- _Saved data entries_

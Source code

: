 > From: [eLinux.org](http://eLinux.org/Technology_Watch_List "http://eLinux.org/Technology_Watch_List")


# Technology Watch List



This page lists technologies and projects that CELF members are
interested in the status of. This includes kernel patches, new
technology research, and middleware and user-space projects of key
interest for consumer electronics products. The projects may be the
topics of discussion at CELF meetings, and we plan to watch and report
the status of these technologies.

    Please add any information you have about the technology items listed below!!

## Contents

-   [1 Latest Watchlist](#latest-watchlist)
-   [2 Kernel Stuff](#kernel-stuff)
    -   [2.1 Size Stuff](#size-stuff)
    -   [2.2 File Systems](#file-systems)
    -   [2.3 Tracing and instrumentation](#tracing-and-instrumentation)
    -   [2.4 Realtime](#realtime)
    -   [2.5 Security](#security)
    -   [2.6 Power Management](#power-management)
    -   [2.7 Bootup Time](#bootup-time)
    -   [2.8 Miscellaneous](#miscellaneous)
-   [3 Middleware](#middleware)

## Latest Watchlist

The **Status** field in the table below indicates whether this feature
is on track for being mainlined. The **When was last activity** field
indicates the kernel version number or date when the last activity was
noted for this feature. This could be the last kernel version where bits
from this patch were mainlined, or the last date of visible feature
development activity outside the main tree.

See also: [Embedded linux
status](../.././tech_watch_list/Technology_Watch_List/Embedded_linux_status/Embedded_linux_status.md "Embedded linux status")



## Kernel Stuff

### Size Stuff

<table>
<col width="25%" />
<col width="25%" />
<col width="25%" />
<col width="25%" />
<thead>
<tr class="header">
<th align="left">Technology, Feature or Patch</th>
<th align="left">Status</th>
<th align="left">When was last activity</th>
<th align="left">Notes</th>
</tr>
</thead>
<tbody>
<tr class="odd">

- _What is needed_
As listed above, the lines from the line with "from this patch" to the line with "## Kernel Stuff" are to be echoed exactly, with both ends included and nothing added.

- _Task solution_
from this patch were mainlined, or the last date of visible feature
development activity outside the main tree.

See also: [Embedded linux
status](../.././tech_watch_list/Technology_Watch_List/Embedded_linux_status/Embedded_linux_status.md "Embedded linux status")



## Kernel Stuff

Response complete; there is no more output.